HST’s portfolio primarily comprises upscale hotels across the top 22 lucrative U.S. markets, with a strong presence in the Sunbelt region. These properties are well-positioned in markets with strong demand drivers like central business districts of main cities, close to airports and in resort/conference destinations. With the hotel industry reviving, Host Hotel is likely to benefit from the ongoing surge in demand.

Driven by increasing leisure travel in Sunbelt markets, the company witnessed a sequential improvement of 11% in revenue per available room (RevPAR) during first-quarter 2022. Management expects RevPAR in the range of $195-$205 million for the second quarter, implying a sequential improvement. Also, value-enhancement initiatives are likely to support long-term growth in its RevPAR.

The company, to improve portfolio quality and strengthen its presence in the United States, carries out various strategic capital allocations. For 2022, management expects capital expenditure in the $500-$600 million range.

Also, it has made significant acquisitions of high-quality properties over the past years. This January, HST acquired a 49% ownership interest in a joint venture with Noble Investment Group, a private hospitality asset manager focusing on upscale select-service and extended-stay properties.

Also, HST has been undertaking the disposal of non-strategic assets that have lower growth potential or properties with significant capital expenditure requirements. Subsequent to the first quarter-end, the company sold the Sheraton New York Times Square Hotel for $373 million and YVE Hotel Miami for $50 million.

HST maintains a healthy balance sheet with no material debt maturities until January 2024. As of Mar 31, 2022, HST had $1.9 billion as total available liquidity. Moreover, it is the only company with an investment-grade rating among lodging REITs. This financial flexibility will aid capital deployment for long-term growth opportunities and facilitate redevelopment activities.

Analysts seem to be bullish on the stock. The estimate revisions trend in the past month for 2022 funds from operations (FFO) per share indicates a favorable outlook for the company as it has increased 18% in the past month.

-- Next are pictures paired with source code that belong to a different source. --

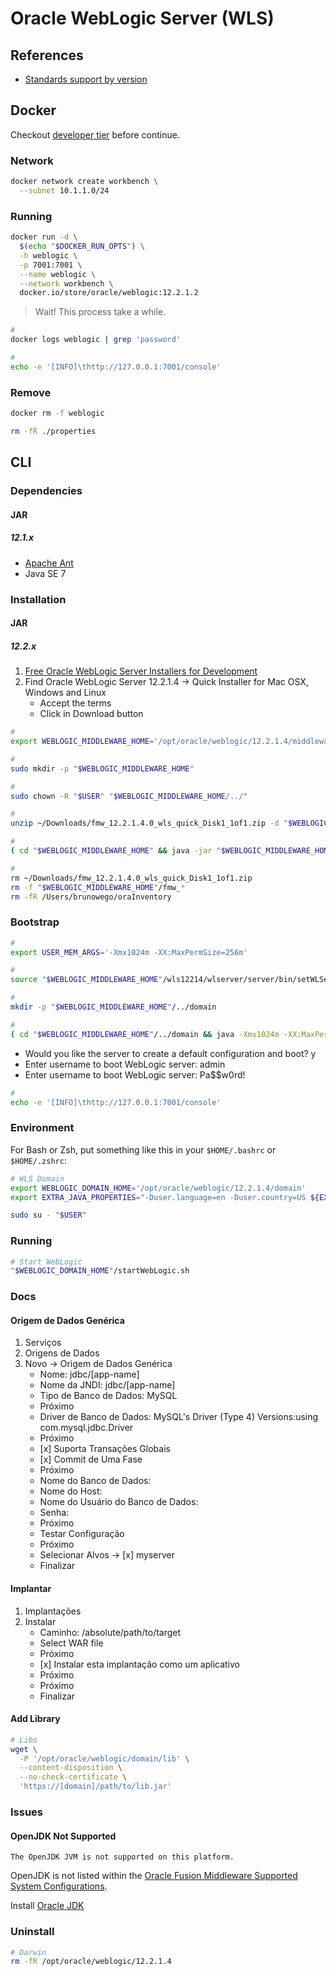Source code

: # Oracle WebLogic Server (WLS)

## References

- [Standards support by version](https://en.wikipedia.org/wiki/Oracle_WebLogic_Server#Standards_support_by_version)

## Docker

Checkout [developer tier](https://hub.docker.com/_/oracle-weblogic-server-12c) before continue.

### Network

```sh
docker network create workbench \
  --subnet 10.1.1.0/24
```

### Running

```sh
docker run -d \
  $(echo "$DOCKER_RUN_OPTS") \
  -h weblogic \
  -p 7001:7001 \
  --name weblogic \
  --network workbench \
  docker.io/store/oracle/weblogic:12.2.1.2
```

<!--
https://github.com/markxnelson/legacy-license-plates/blob/8a05b5ddafc794ab620049807e4900877f007e5f/README.md
-->

> Wait! This process take a while.

```sh
#
docker logs weblogic | grep 'password'

#
echo -e '[INFO]\thttp://127.0.0.1:7001/console'
```

### Remove

```sh
docker rm -f weblogic

rm -fR ./properties
```

## CLI

### Dependencies

#### JAR

##### 12.1.x

- [Apache Ant](/apache_ant.md)
- Java SE 7

### Installation

#### JAR

<!-- ##### 12.1.x

1. [Free Oracle WebLogic Server Installers for Development](https://www.oracle.com/middleware/technologies/weblogic-server-downloads.html)
2. Find Oracle WebLogic Server 12.1.3 -> Zip distribution Update 3 for Mac OSX, Windows, and Linux
   - Accept the terms
   - Click in Download button

```sh
#
export WEBLOGIC_MIDDLEWARE_HOME='/opt/oracle/weblogic/12.1.3/middleware'

#
sudo mkdir -p "$WEBLOGIC_MIDDLEWARE_HOME"

#
sudo chown -R "$USER" "$WEBLOGIC_MIDDLEWARE_HOME/../"

#
unzip ~/Downloads/wls1213_dev_update3.zip -d "$WEBLOGIC_MIDDLEWARE_HOME"

#
"$WEBLOGIC_MIDDLEWARE_HOME"/wls12130/configure.sh -silent

source /u01/middleware1221/wlserver/server/bin/setWLSEnv.sh
java weblogic.WLST << EOF
startServer(adminServerName='AdminServer',domainName='mydomain',url='t3://localhost:7001',username='weblogic',password='weblogic01',domainDir='/u01/domains/mydomain',jvmArgs='-Xms256m -Xmx512m -XX:CompileThreshold=8000 -XX:PermSize=128m -XX:MaxPermSize=256m')
exit()
EOF

"$WEBLOGIC_MIDDLEWARE_HOME"/wls12130/wlserver/common/bin/wlst.sh -skipWLSModuleScanning /tmp/config.py
"$WEBLOGIC_MIDDLEWARE_HOME"/wls12130/wlserver/common/bin/wlst.sh -skipWLSModuleScanning wlsdecrypt.py boot.properties

"$WEBLOGIC_MIDDLEWARE_HOME"/wls12130/wlserver/common/bin/wlst.sh << EOF
startNodeManager(NodeManagerHome='/u01/domains/mydomain/nodemanager',SecureListener="false")
exit()
EOF

mkdir -p "$WEBLOGIC_MIDDLEWARE_HOME"/wls12130/user_projects/domains/standalone/servers/AdminServer/security

cat << \EOF > "$WEBLOGIC_MIDDLEWARE_HOME"/wls12130/user_projects/domains/standalone/servers/AdminServer/security/boot.properties
username=admin
password=Pa$$w0rd!
EOF

#
rm ~/Downloads/wls1213_dev_update3.zip
``` -->

##### 12.2.x

1. [Free Oracle WebLogic Server Installers for Development](https://www.oracle.com/middleware/technologies/weblogic-server-downloads.html)
2. Find Oracle WebLogic Server 12.2.1.4 -> Quick Installer for Mac OSX, Windows and Linux
   - Accept the terms
   - Click in Download button

```sh
#
export WEBLOGIC_MIDDLEWARE_HOME='/opt/oracle/weblogic/12.2.1.4/middleware'

#
sudo mkdir -p "$WEBLOGIC_MIDDLEWARE_HOME"

#
sudo chown -R "$USER" "$WEBLOGIC_MIDDLEWARE_HOME/../"

#
unzip ~/Downloads/fmw_12.2.1.4.0_wls_quick_Disk1_1of1.zip -d "$WEBLOGIC_MIDDLEWARE_HOME"

#
( cd "$WEBLOGIC_MIDDLEWARE_HOME" && java -jar "$WEBLOGIC_MIDDLEWARE_HOME"/fmw_12.2.1.4.0_wls_quick.jar )

#
rm ~/Downloads/fmw_12.2.1.4.0_wls_quick_Disk1_1of1.zip
rm -f "$WEBLOGIC_MIDDLEWARE_HOME"/fmw_*
rm -fR /Users/brunowego/oraInventory
```

### Bootstrap

```sh
#
export USER_MEM_ARGS='-Xmx1024m -XX:MaxPermSize=256m'

#
source "$WEBLOGIC_MIDDLEWARE_HOME"/wls12214/wlserver/server/bin/setWLSenv.sh

#
mkdir -p "$WEBLOGIC_MIDDLEWARE_HOME"/../domain

#
( cd "$WEBLOGIC_MIDDLEWARE_HOME"/../domain && java -Xmx1024m -XX:MaxPermSize=256m weblogic.Server )
```

- Would you like the server to create a default configuration and boot? y
- Enter username to boot WebLogic server: admin
- Enter username to boot WebLogic server: Pa$$w0rd!

```sh
#
echo -e '[INFO]\thttp://127.0.0.1:7001/console'
```

### Environment

For Bash or Zsh, put something like this in your `$HOME/.bashrc` or `$HOME/.zshrc`:

```sh
# WLS Domain
export WEBLOGIC_DOMAIN_HOME='/opt/oracle/weblogic/12.2.1.4/domain'
export EXTRA_JAVA_PROPERTIES="-Duser.language=en -Duser.country=US ${EXTRA_JAVA_PROPERTIES}"
```

```sh
sudo su - "$USER"
```

### Running

```sh
# Start WebLogic
"$WEBLOGIC_DOMAIN_HOME"/startWebLogic.sh
```

### Docs

#### Origem de Dados Genérica

1. Serviços
2. Origens de Dados
2. Novo -> Origem de Dados Genérica
   - Nome: jdbc/\[app-name]
   - Nome da JNDI: jdbc/\[app-name]
   - Tipo de Banco de Dados: MySQL
   - Próximo
   - Driver de Banco de Dados: MySQL's Driver (Type 4) Versions:using com.mysql.jdbc.Driver
   - Próximo
   - \[x] Suporta Transações Globais
   - \[x] Commit de Uma Fase
   - Próximo
   - Nome do Banco de Dados:
   - Nome do Host:
   - Nome do Usuário do Banco de Dados:
   - Senha:
   - Próximo
   - Testar Configuração
   - Próximo
   - Selecionar Alvos -> \[x] myserver
   - Finalizar

#### Implantar

1. Implantações
2. Instalar
   - Caminho: /absolute/path/to/target
   - Select WAR file
   - Próximo
   - \[x] Instalar esta implantação como um aplicativo
   - Próximo
   - Próximo
   - Finalizar

#### Add Library

```sh
# Libs
wget \
  -P '/opt/oracle/weblogic/domain/lib' \
  --content-disposition \
  --no-check-certificate \
  'https://[domain]/path/to/lib.jar'
```

### Issues

#### OpenJDK Not Supported

```log
The OpenJDK JVM is not supported on this platform.
```

OpenJDK is not listed within the [Oracle Fusion Middleware Supported System Configurations](https://www.oracle.com/middleware/technologies/fusion-certification.html).

Install [Oracle JDK](/oracle-jdk.md)

### Uninstall

```sh
# Darwin
rm -fR /opt/oracle/weblogic/12.2.1.4
```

However, as the hotel industry is cyclical in nature, a looming concern regarding economic downturns in the company’s markets could hurt revenues. Unfavorable macroeconomic conditions could shift the consumer base to lower-priced brands over HST’s premium ones.

In March 2020, the company announced a dividend cut as a result of its pandemic hit operations and halted the same thereafter. While Host Hotels reinstated the dividends payouts this February, the amount remains way below the pre-pandemic level of 25 cents.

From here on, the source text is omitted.